Collagen Vitrigel: A Novel Scaffold that can Facilitate a Three-Dimensional Culture for Reconstructing Organoids

• Published in: Cell transplantation Vol. 13; no. 4; pp. 463 - 474
• Main Authors: Takezawa, Toshiaki, Ozaki, Katsuyuki, Nitani, Aya, Takabayashi, Chiyuki, Shimo-Oka, Tadashi
• Format: Journal Article
• Language: English
• Published: Los Angeles, CA SAGE Publications 01.01.2004; SAGE Publishing
• Subjects: Caco-2 Cells; Cell Culture Techniques; Cells, Cultured; Coculture Techniques; Collagen - chemistry; Connective Tissue; Epithelium; Fibroblasts - cytology; Gels; Humans; Mesoderm; Tissue Engineering - methods; Organoid; Scaffold; Vitrigel; Tissue engineering; Collagen; Three-dimensional culture
• ISSN: 0963-6897; 1555-3892
• DOI: 10.3727/000000004783983882

Three-dimensional reconstructed organoids in vitro are valuable for not only regenerative medicine but also drug development. However, the manipulation of conventional three-dimensional cultures is not simple. We describe a nylon membrane ring-embedded or a pressed silk sheet-embedded scaffold made of collagen “vitrigel” that can facilitate three-dimensional cultures for reconstructing an epithelial-mesenchymal model or a hard connective tissue model, respectively. Here we define vitrigel as a gel in a stable state produced by rehydration after the vitrification of a traditional hydrogel. The collagen vitrigel was successfully prepared in three steps involving a gelation process in which a cold and clear neutral salt solution containing type I collagen formed an opaque and soft gel by incubation at 37°C, a vitrification process in which the gel becomes a rigid material like glass after sufficient drying out, and finally a rehydration process to convert the vitrified material into a thin and transparent gel membrane with enhanced gel strength.

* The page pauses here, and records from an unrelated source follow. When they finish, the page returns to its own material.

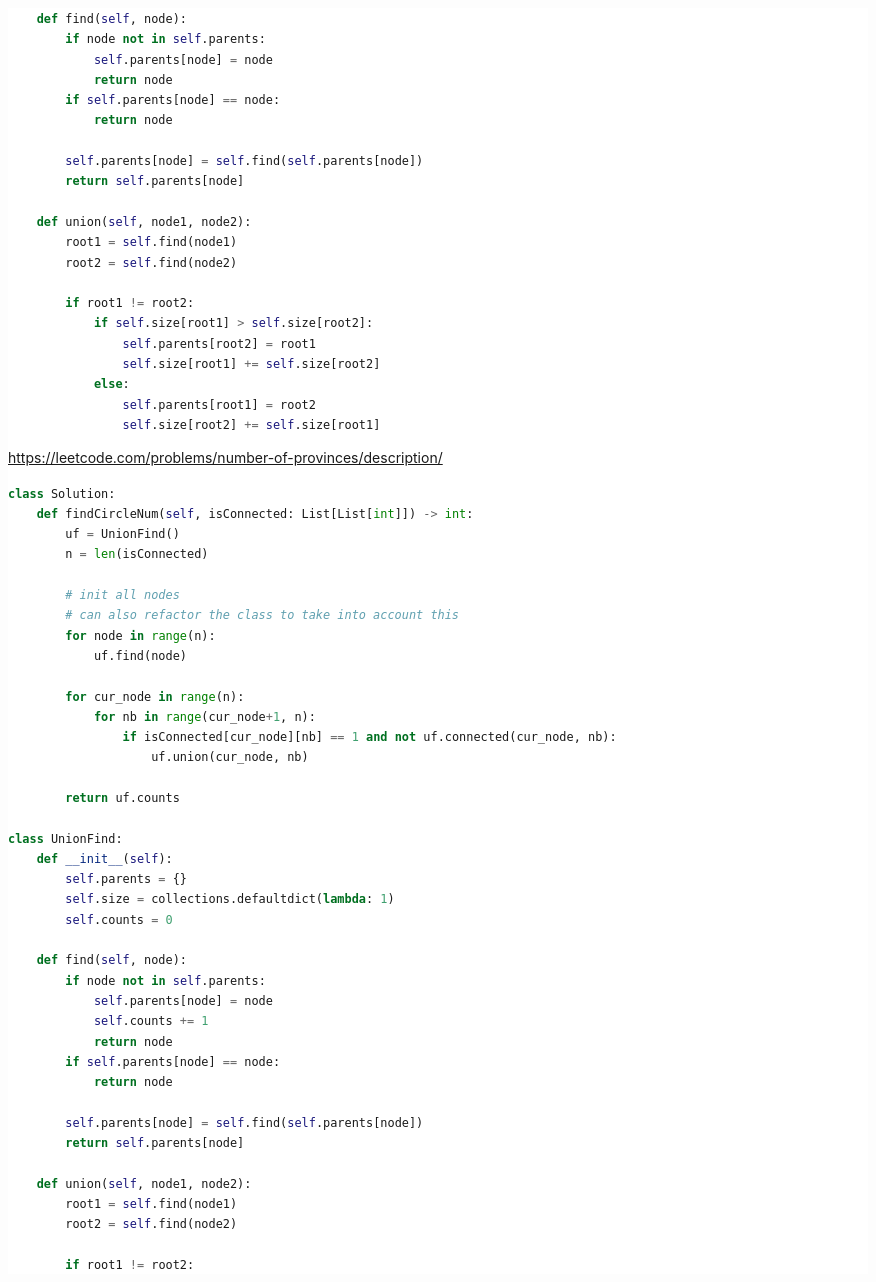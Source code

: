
```python
    def find(self, node):
        if node not in self.parents:
            self.parents[node] = node
            return node
        if self.parents[node] == node:
            return node
        
        self.parents[node] = self.find(self.parents[node])
        return self.parents[node]
    
    def union(self, node1, node2):
        root1 = self.find(node1)
        root2 = self.find(node2)

        if root1 != root2:
            if self.size[root1] > self.size[root2]:
                self.parents[root2] = root1
                self.size[root1] += self.size[root2]
            else:
                self.parents[root1] = root2
                self.size[root2] += self.size[root1]
```

https://leetcode.com/problems/number-of-provinces/description/
```python
class Solution:
    def findCircleNum(self, isConnected: List[List[int]]) -> int:
        uf = UnionFind()
        n = len(isConnected)

        # init all nodes
        # can also refactor the class to take into account this
        for node in range(n):
            uf.find(node)

        for cur_node in range(n):
            for nb in range(cur_node+1, n):
                if isConnected[cur_node][nb] == 1 and not uf.connected(cur_node, nb):
                    uf.union(cur_node, nb)

        return uf.counts

class UnionFind:
    def __init__(self):
        self.parents = {}
        self.size = collections.defaultdict(lambda: 1)
        self.counts = 0
    
    def find(self, node):
        if node not in self.parents:
            self.parents[node] = node
            self.counts += 1
            return node
        if self.parents[node] == node:
            return node

        self.parents[node] = self.find(self.parents[node])
        return self.parents[node]
    
    def union(self, node1, node2):
        root1 = self.find(node1)
        root2 = self.find(node2)

        if root1 != root2:
```
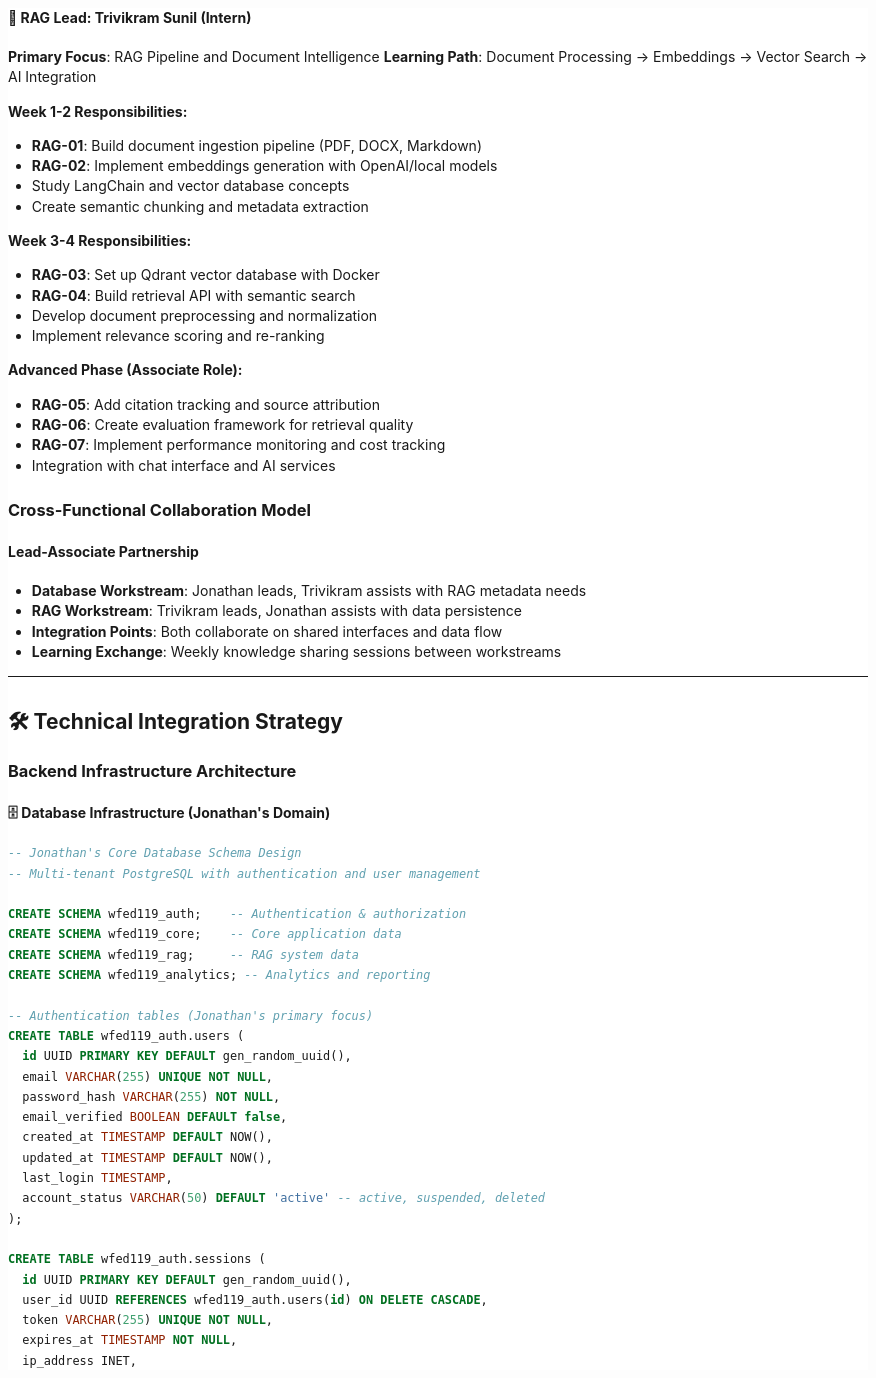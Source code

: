 #### 🤖 **RAG Lead: Trivikram Sunil (Intern)**
**Primary Focus**: RAG Pipeline and Document Intelligence
**Learning Path**: Document Processing → Embeddings → Vector Search → AI Integration

**Week 1-2 Responsibilities:**
- **RAG-01**: Build document ingestion pipeline (PDF, DOCX, Markdown)
- **RAG-02**: Implement embeddings generation with OpenAI/local models
- Study LangChain and vector database concepts
- Create semantic chunking and metadata extraction

**Week 3-4 Responsibilities:**
- **RAG-03**: Set up Qdrant vector database with Docker
- **RAG-04**: Build retrieval API with semantic search
- Develop document preprocessing and normalization
- Implement relevance scoring and re-ranking

**Advanced Phase (Associate Role):**
- **RAG-05**: Add citation tracking and source attribution
- **RAG-06**: Create evaluation framework for retrieval quality
- **RAG-07**: Implement performance monitoring and cost tracking
- Integration with chat interface and AI services

### Cross-Functional Collaboration Model

#### **Lead-Associate Partnership**
- **Database Workstream**: Jonathan leads, Trivikram assists with RAG metadata needs
- **RAG Workstream**: Trivikram leads, Jonathan assists with data persistence
- **Integration Points**: Both collaborate on shared interfaces and data flow
- **Learning Exchange**: Weekly knowledge sharing sessions between workstreams

---

## 🛠️ Technical Integration Strategy

### Backend Infrastructure Architecture

#### 🗄️ **Database Infrastructure (Jonathan's Domain)**
```sql
-- Jonathan's Core Database Schema Design
-- Multi-tenant PostgreSQL with authentication and user management

CREATE SCHEMA wfed119_auth;    -- Authentication & authorization
CREATE SCHEMA wfed119_core;    -- Core application data
CREATE SCHEMA wfed119_rag;     -- RAG system data
CREATE SCHEMA wfed119_analytics; -- Analytics and reporting

-- Authentication tables (Jonathan's primary focus)
CREATE TABLE wfed119_auth.users (
  id UUID PRIMARY KEY DEFAULT gen_random_uuid(),
  email VARCHAR(255) UNIQUE NOT NULL,
  password_hash VARCHAR(255) NOT NULL,
  email_verified BOOLEAN DEFAULT false,
  created_at TIMESTAMP DEFAULT NOW(),
  updated_at TIMESTAMP DEFAULT NOW(),
  last_login TIMESTAMP,
  account_status VARCHAR(50) DEFAULT 'active' -- active, suspended, deleted
);

CREATE TABLE wfed119_auth.sessions (
  id UUID PRIMARY KEY DEFAULT gen_random_uuid(),
  user_id UUID REFERENCES wfed119_auth.users(id) ON DELETE CASCADE,
  token VARCHAR(255) UNIQUE NOT NULL,
  expires_at TIMESTAMP NOT NULL,
  ip_address INET,
```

The framework-embedded collagen vitrigel scaffold that can be easily reversed by forceps was prepared by inserting a nylon ring or a silk sheet in the collagen solution prior to the gelation. The scaffold enabled culturing anchorage-dependent cells on both surfaces of the collagen vitrigel by the manipulation of two-dimensional cultures and consequently resulted in reconstructing a three-dimensional organoid. An intestinal epithelial-mesenchymal model was reconstructed by coculturing fibroblasts on the opposite side of monolayered Caco-2 cells on the nylon ring-embedded collagen vitrigel. Also, fibroblasts seeded on both surfaces of the silk sheet-embedded collagen vitrigel proliferated well and formed multilayers and some cells invaded into the vitrigel framed by the network of numerous strong silk filaments, suggesting a reconstruction of a hard connective tissue model. These data demonstrate that the collagen vitrigel is a valuable scaffold for tissue engineering.